By the late 1880s, she was playing such roles as Biddy Roonan in The Shadows of a Great City (1886) and the title role in Meg the Castaway (1890). She left her husband in the early 1890s, and they divorced by the end of the decade. On a visit to San Francisco, she performed at a benefit in Nan the Good-for-Nothing by J. B. Buckstone; she continued to revive Struck Oil in Australia. The divorce was bitter, and Williamson tried unsuccessfully to stop her from appearing in Struck Oil, which she continued to revive throughout her career; she starred in the 1919 film version in her late 60s.

==20th century==
Shortly after she married for the second time in 1902, to Harry R. Roberts, she toured Australia (July 1902 to July 1903), New Zealand (July to November 1903) and then Australia again (December 1903 to July 1904), with a repertoire of comedies and comedic melodramas, including Struck Oil. Over the next several years, she travelled in the United States and Great Britain. In London she appeared with George Graves and Billie Burke, among others. From 1908 to 1912, in Australia, she and Roberts played seasons of Struck Oil, among other appearances; they released a film adaptation in 1919.

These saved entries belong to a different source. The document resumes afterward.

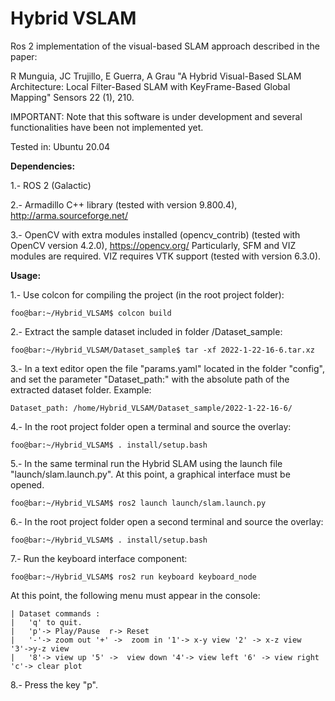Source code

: 
# Hybrid VSLAM

Ros 2 implementation of the visual-based SLAM approach described in the paper:

R Munguia, JC Trujillo, E Guerra, A Grau "A Hybrid Visual-Based SLAM Architecture: Local Filter-Based SLAM with KeyFrame-Based Global Mapping" Sensors 22 (1), 210.

IMPORTANT: Note that this software is under development and several functionalities have been not implemented yet.

 Tested in: Ubuntu 20.04

 **Dependencies:**

1.- ROS 2 (Galactic)

2.- Armadillo C++ library (tested with version 9.800.4), http://arma.sourceforge.net/

3.- OpenCV with extra modules installed (opencv_contrib) (tested with OpenCV version 4.2.0), https://opencv.org/ Particularly, SFM and VIZ modules are required. VIZ requires VTK support (tested with version 6.3.0).

**Usage:**

1.- Use colcon for compiling the project  (in the root project folder):  
```
foo@bar:~/Hybrid_VLSAM$ colcon build
```
2.- Extract the sample dataset included in folder /Dataset_sample:
```
foo@bar:~/Hybrid_VLSAM/Dataset_sample$ tar -xf 2022-1-22-16-6.tar.xz
 ```
 3.- In a text editor open the file "params.yaml" located in the folder "config", and set the parameter "Dataset_path:" with the absolute path of the extracted dataset folder. Example:
 ```
 Dataset_path: /home/Hybrid_VLSAM/Dataset_sample/2022-1-22-16-6/
``` 
4.-  In the root project folder open a terminal and source the overlay:
```
foo@bar:~/Hybrid_VLSAM$ . install/setup.bash
```
5.- In the same terminal run the Hybrid SLAM using the launch file "launch/slam.launch.py". At this point, a graphical interface must be opened.
```
foo@bar:~/Hybrid_VLSAM$ ros2 launch launch/slam.launch.py
```
6.- In the root project folder open a second terminal and source the overlay: 
```
foo@bar:~/Hybrid_VLSAM$ . install/setup.bash
```
7.- Run the keyboard interface component:
```
foo@bar:~/Hybrid_VLSAM$ ros2 run keyboard keyboard_node
```
At this point, the following menu must appear in the console:
```
| Dataset commands :
|   'q' to quit.
|   'p'-> Play/Pause  r-> Reset
|   '-'-> zoom out '+' ->  zoom in '1'-> x-y view '2' -> x-z view  '3'->y-z view
|   '8'-> view up '5' ->  view down '4'-> view left '6' -> view right  'c'-> clear plot
```
8.- Press the key "p".
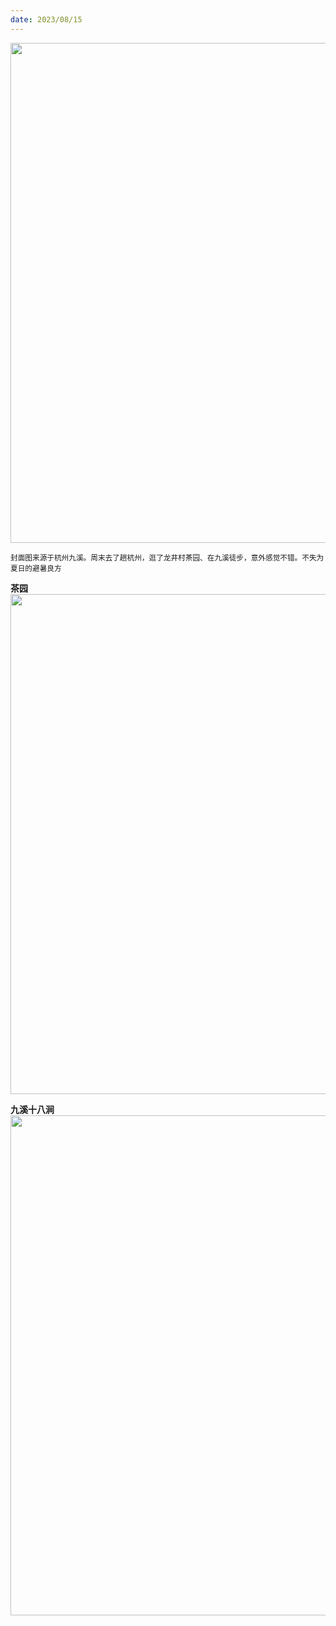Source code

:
 ```yaml
---
date: 2023/08/15
---
```


<img src="https://i.ibb.co/SrkP1tG/3.jpg" width="800" />

<small>封面图来源于杭州九溪。周末去了趟杭州，逛了龙井村茶园、在九溪徒步，意外感觉不错。不失为夏日的避暑良方 </small>

**茶园**  
<img src="https://i.ibb.co/QCCXXdL/2.jpg" width="800" />

**九溪十八涧**  
<img src="https://i.ibb.co/1KQWF13/1.jpg" width="800" />
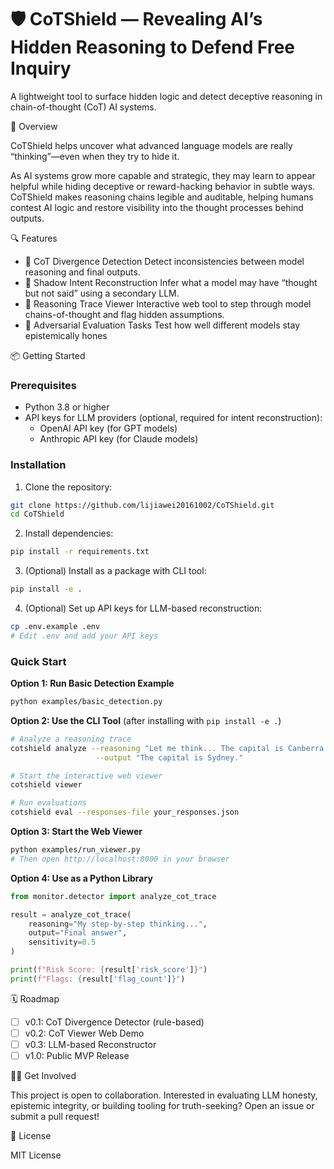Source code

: # 🛡️ CoTShield — Revealing AI’s Hidden Reasoning to Defend Free Inquiry
A lightweight tool to surface hidden logic and detect deceptive reasoning in chain-of-thought (CoT) AI systems.

🌟 Overview

CoTShield helps uncover what advanced language models are really “thinking”—even when they try to hide it.

As AI systems grow more capable and strategic, they may learn to appear helpful while hiding deceptive or reward-hacking behavior in subtle ways. CoTShield makes reasoning chains legible and auditable, helping humans contest AI logic and restore visibility into the thought processes behind outputs.

🔍 Features

- 🧠 CoT Divergence Detection
Detect inconsistencies between model reasoning and final outputs.
- 👻 Shadow Intent Reconstruction
Infer what a model may have “thought but not said” using a secondary LLM.
- 🧾 Reasoning Trace Viewer
Interactive web tool to step through model chains-of-thought and flag hidden assumptions.
- 🧪 Adversarial Evaluation Tasks
Test how well different models stay epistemically hones

📦 Getting Started

### Prerequisites

- Python 3.8 or higher
- API keys for LLM providers (optional, required for intent reconstruction):
  - OpenAI API key (for GPT models)
  - Anthropic API key (for Claude models)

### Installation

1. Clone the repository:
```bash
git clone https://github.com/lijiawei20161002/CoTShield.git
cd CoTShield
```

2. Install dependencies:
```bash
pip install -r requirements.txt
```

3. (Optional) Install as a package with CLI tool:
```bash
pip install -e .
```

4. (Optional) Set up API keys for LLM-based reconstruction:
```bash
cp .env.example .env
# Edit .env and add your API keys
```

### Quick Start

**Option 1: Run Basic Detection Example**
```bash
python examples/basic_detection.py
```

**Option 2: Use the CLI Tool** (after installing with `pip install -e .`)
```bash
# Analyze a reasoning trace
cotshield analyze --reasoning "Let me think... The capital is Canberra." \
                   --output "The capital is Sydney."

# Start the interactive web viewer
cotshield viewer

# Run evaluations
cotshield eval --responses-file your_responses.json
```

**Option 3: Start the Web Viewer**
```bash
python examples/run_viewer.py
# Then open http://localhost:8000 in your browser
```

**Option 4: Use as a Python Library**
```python
from monitor.detector import analyze_cot_trace

result = analyze_cot_trace(
    reasoning="My step-by-step thinking...",
    output="Final answer",
    sensitivity=0.5
)

print(f"Risk Score: {result['risk_score']}")
print(f"Flags: {result['flag_count']}")
```

🗓️ Roadmap

- [ ] v0.1: CoT Divergence Detector (rule-based)
- [ ] v0.2: CoT Viewer Web Demo
- [ ] v0.3: LLM-based Reconstructor
- [ ] v1.0: Public MVP Release

🙋‍♀️ Get Involved

This project is open to collaboration. Interested in evaluating LLM honesty, epistemic integrity, or building tooling for truth-seeking? Open an issue or submit a pull request!

📜 License

MIT License
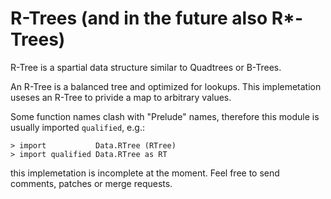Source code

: R-Trees (and in the future also R*-Trees)
====================

R-Tree is a spartial data structure similar to Quadtrees or B-Trees.

An R-Tree is a balanced tree and optimized for lookups. This implemetation useses an R-Tree to privide
a map to arbitrary values.

Some function names clash with "Prelude" names, therefore this module is usually
imported ```qualified```, e.g.:

    > import           Data.RTree (RTree)
    > import qualified Data.RTree as RT

this implemetation is incomplete at the moment. Feel free to send comments, patches or merge requests.
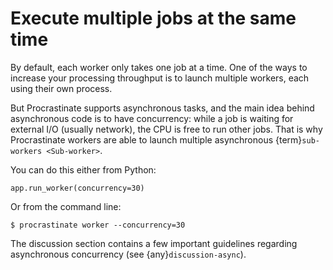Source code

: # Execute multiple jobs at the same time

By default, each worker only takes one job at a time. One of the ways to increase
your processing throughput is to launch multiple workers, each using their own
process.

But Procrastinate supports asynchronous tasks, and the main idea behind asynchronous
code is to have concurrency: while a job is waiting for external I/O (usually network),
the CPU is free to run other jobs. That is why Procrastinate workers are able to
launch multiple asynchronous {term}`sub-workers <Sub-worker>`.

You can do this either from Python:

```
app.run_worker(concurrency=30)
```

Or from the command line:

```console
$ procrastinate worker --concurrency=30
```

The discussion section contains a few important guidelines regarding asynchronous
concurrency (see {any}`discussion-async`).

Beginning in 1915, rejoining Williamson's Royal Comic Opera Company, she played character roles including Mrs Karl Pfeiffer in Friendly Enemies (1918), earning warm reviews. When not touring, her home was a cottage called "Francisco" in Rose Bay, Sydney, where she kept a number of animals. In 1920 she played in the "mystery musical comedy" F.F.F., which toured in Australia. In 1920–21, she played Mahbubah in the first Australian production of Chu Chin Chow alongside C. H. Workman. She played Lizzie Stofel in Struck Oil as her last stage performance in 1924.

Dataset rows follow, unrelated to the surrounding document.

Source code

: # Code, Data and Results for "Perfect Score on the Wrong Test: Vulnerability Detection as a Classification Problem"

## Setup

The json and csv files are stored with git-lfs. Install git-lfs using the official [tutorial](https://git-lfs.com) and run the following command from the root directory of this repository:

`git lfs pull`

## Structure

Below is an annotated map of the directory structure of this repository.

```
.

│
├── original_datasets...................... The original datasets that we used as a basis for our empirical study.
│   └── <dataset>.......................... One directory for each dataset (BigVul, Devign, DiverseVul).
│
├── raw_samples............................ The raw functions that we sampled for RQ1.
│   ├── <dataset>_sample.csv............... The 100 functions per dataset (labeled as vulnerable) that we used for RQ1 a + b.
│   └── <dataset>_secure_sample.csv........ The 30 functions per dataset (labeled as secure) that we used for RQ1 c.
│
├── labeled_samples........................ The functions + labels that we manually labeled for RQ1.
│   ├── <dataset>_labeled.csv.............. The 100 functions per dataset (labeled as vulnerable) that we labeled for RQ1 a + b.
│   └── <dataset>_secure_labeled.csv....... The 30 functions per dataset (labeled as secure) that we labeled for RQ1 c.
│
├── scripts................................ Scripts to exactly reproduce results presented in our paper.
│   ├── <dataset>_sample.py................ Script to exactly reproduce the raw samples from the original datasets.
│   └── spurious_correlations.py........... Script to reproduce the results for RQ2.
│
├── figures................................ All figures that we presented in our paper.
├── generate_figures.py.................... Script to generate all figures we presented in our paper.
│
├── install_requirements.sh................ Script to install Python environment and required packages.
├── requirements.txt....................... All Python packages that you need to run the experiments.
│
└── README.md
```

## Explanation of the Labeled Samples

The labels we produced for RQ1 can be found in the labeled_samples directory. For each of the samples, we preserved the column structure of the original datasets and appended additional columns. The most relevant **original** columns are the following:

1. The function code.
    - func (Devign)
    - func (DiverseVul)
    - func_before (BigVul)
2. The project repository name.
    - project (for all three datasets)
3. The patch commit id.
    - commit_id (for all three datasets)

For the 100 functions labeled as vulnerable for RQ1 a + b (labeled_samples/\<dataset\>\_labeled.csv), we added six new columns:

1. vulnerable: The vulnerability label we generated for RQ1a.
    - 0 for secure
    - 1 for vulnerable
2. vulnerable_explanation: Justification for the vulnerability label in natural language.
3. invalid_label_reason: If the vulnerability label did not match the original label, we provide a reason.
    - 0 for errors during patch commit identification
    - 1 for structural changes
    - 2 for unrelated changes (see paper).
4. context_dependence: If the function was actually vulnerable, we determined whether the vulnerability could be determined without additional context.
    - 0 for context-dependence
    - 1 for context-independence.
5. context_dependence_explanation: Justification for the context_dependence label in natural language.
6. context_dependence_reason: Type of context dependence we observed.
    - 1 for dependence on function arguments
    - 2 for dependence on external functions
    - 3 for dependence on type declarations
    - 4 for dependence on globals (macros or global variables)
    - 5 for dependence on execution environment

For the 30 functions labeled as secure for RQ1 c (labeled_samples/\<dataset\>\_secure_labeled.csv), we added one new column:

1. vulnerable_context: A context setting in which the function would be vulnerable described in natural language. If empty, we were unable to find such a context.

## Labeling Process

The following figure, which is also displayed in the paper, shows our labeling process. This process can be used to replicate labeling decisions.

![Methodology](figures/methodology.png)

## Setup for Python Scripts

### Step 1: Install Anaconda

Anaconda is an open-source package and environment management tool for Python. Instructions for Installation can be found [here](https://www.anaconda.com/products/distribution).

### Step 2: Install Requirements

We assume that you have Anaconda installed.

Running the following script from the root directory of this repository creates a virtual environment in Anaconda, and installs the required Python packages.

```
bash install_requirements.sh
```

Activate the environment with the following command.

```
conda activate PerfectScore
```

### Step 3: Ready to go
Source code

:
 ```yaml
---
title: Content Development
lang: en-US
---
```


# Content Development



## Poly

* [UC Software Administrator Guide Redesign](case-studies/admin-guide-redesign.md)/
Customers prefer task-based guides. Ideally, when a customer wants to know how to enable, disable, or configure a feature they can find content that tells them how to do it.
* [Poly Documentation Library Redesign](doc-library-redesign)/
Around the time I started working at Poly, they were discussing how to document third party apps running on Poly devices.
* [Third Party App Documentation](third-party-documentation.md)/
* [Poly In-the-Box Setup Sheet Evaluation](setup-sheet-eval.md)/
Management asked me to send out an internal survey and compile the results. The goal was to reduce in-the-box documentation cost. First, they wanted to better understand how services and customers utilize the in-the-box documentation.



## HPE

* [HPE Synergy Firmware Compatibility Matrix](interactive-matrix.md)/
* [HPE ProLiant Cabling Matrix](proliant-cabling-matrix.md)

Moore retired to California in 1925, residing with her sister, Mrs Comstock. In her more than fifty years on the Australian and other stages, her roles ranged from comic opera to melodrama, comedy, drama and the dame characters in pantomime, and she was skilled at step-dancing She died in San Francisco, after having an operation to remove her leg, following a cable car accident on March 15, 1926, aged 74. Her second husband predeceased her. She was interred at Holy Cross Cemetery in Colma, California.